2) Aetna may adopt United Health's model to give doctors more say on treatment (Wall St. Journal)
3) Lawyer seeks public support for settlement with HMO's (Wall St. Journal) High profile lawyer Richard Scruggs has been trying to drum up interest in filing class actions suits against HMO's. He is the lawyer in the tobacco litigation.
4) Providers leaving Aetna, voicing dissatisfaction. (Philadelphia Inquirer) Hospitals and doctor groups scattered around the country have walked away from millions of dollars in patient revenues from Aetna U.S. Healthcare in a series of unusually public rifts with the managed-care insurer.
5) Emboldened by a 'guild,' therapists to abandon managed care. Four years ago a group of Connecticut psychotherapists made the riskiest move of their careers.
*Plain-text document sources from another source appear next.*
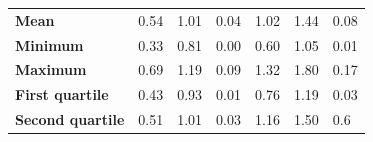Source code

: \documentclass[10pt,a4paper]{article}
\begin{document}
\begin{itemize}
\begin{enumerate}
\begin{table}[h!]
\begin{tabular}{l|llllll}
					\textbf{Mean}                           & 0.54                                                                 & 1.01                                                             & \multicolumn{1}{l|}{0.04}                                                                  & 1.02                                                                 & 1.44                                                             & 0.08                                                                  \\
					\textbf{Minimum}                        & 0.33                                                                 & 0.81                                                             & \multicolumn{1}{l|}{0.00}                                                                  & 0.60                                                                 & 1.05                                                             & 0.01                                                                  \\
					\textbf{Maximum}                        & 0.69                                                                 & 1.19                                                             & \multicolumn{1}{l|}{0.09}                                                                  & 1.32                                                                 & 1.80                                                             & 0.17                                                                  \\ \hline
					\textbf{First quartile}                 & 0.43                                                                 & 0.93                                                             & \multicolumn{1}{l|}{0.01}                                                                  & 0.76                                                                 & 1.19                                                             & 0.03                                                                  \\
					\textbf{Second quartile}                & 0.51                                                                 & 1.01                                                             & \multicolumn{1}{l|}{0.03}                                                                  & 1.16                                                                 & 1.50                                                             & 0.6                                                                  \\

\end{tabular}
\end{table}
\end{enumerate}
\end{itemize}
\end{document}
They severed ties with most insurance companies and formed an alliance of independent practitioners.
6) Feds pile on healthcare bankrupts - Reduced federal government reimbursements have forced a number of healthcare companies to enter bankruptcy this year
7) Pharmabid.com auctions blood, plasma, and medical products on Web (APW Boston.com) Orange, Calif. Hospitals needing blood plasma or syringes have a new source: an online auction where supplies ranging from vaccines to rubber gloves are sold to the highest bidder.
What is a "Hospitalist"?
A hospitalist is a physician who specializes in inpatient medicine. The New England Journal of Medicine in 1996 said that this specialty would burgeon for several reasons. First, because of "cost pressures, managed-care organizations will reward professionals who can provide efficient care." In the out patient setting, the premium on efficiency requires that the physician provide care for a large panel of patients and be available in the office to see them promptly as required. There is no greater barrier to efficiency in outpatient care than the need to go to the hospital to see an unpredictable number of inpatients. The hospitalist trend is already visible at both teaching and nonteaching hospitals in areas where managed care has taken root- almost everywhere. Internists' worst fears about the hospitalist movement appear to be coming true in south Florida.
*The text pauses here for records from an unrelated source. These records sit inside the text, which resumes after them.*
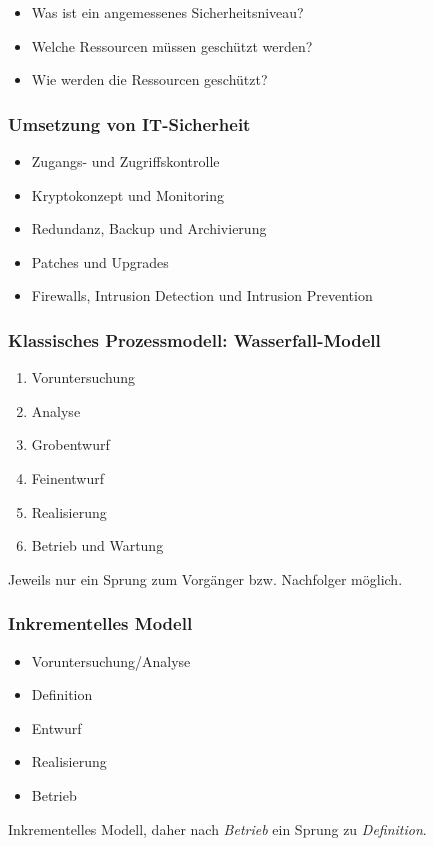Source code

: \begin{itemize}
	\item Was ist ein angemessenes Sicherheitsniveau?
	\item Welche Ressourcen müssen geschützt werden?
	\item Wie werden die Ressourcen geschützt?
\end{itemize}

\subsubsection{Umsetzung von IT-Sicherheit}
\begin{itemize}
	\item Zugangs- und Zugriffskontrolle
	\item Kryptokonzept und Monitoring
	\item Redundanz, Backup und Archivierung
	\item Patches und Upgrades
	\item Firewalls, Intrusion Detection und Intrusion Prevention
\end{itemize}

\subsubsection{Klassisches Prozessmodell: Wasserfall-Modell}
\begin{enumerate}
	\item Voruntersuchung
	\item Analyse
	\item Grobentwurf
	\item Feinentwurf
	\item Realisierung
	\item Betrieb und Wartung
\end{enumerate}
Jeweils nur ein Sprung zum Vorgänger bzw. Nachfolger möglich.

\subsubsection{Inkrementelles Modell}
\begin{itemize}
	\item Voruntersuchung/Analyse
	\item Definition
	\item Entwurf
	\item Realisierung
	\item Betrieb
\end{itemize}
Inkrementelles Modell, daher nach \textit{Betrieb} ein Sprung zu \textit{Definition}.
According to the ACP-ASIM Observer May 1999 In February, Prudential HealthCare-South Florida told its 3,000 physicians that it would soon require them to transfer the acute care of their patients to hospitalists. Starting March 15, 1999 hospitalists began caring for Prudential members in nine hospitals and a dozen sub-acute facilities. The Prudential program is one of the country's most far-reaching efforts to use mandatory hospitalists-it could affect 230,000 patients in one geographical area. What ever happened to the doctor patient relationship through thick and thin? Many doctors were shocked by Prudential's news that they would have to hand over care of their hospitalized patients. "We think it's a further erosion of the patient-physician relationship and promotes the further isolation of the physician."
There are so many changes, almost daily that it is hard to keep up, but maybe we are moving to a better model for healthcare.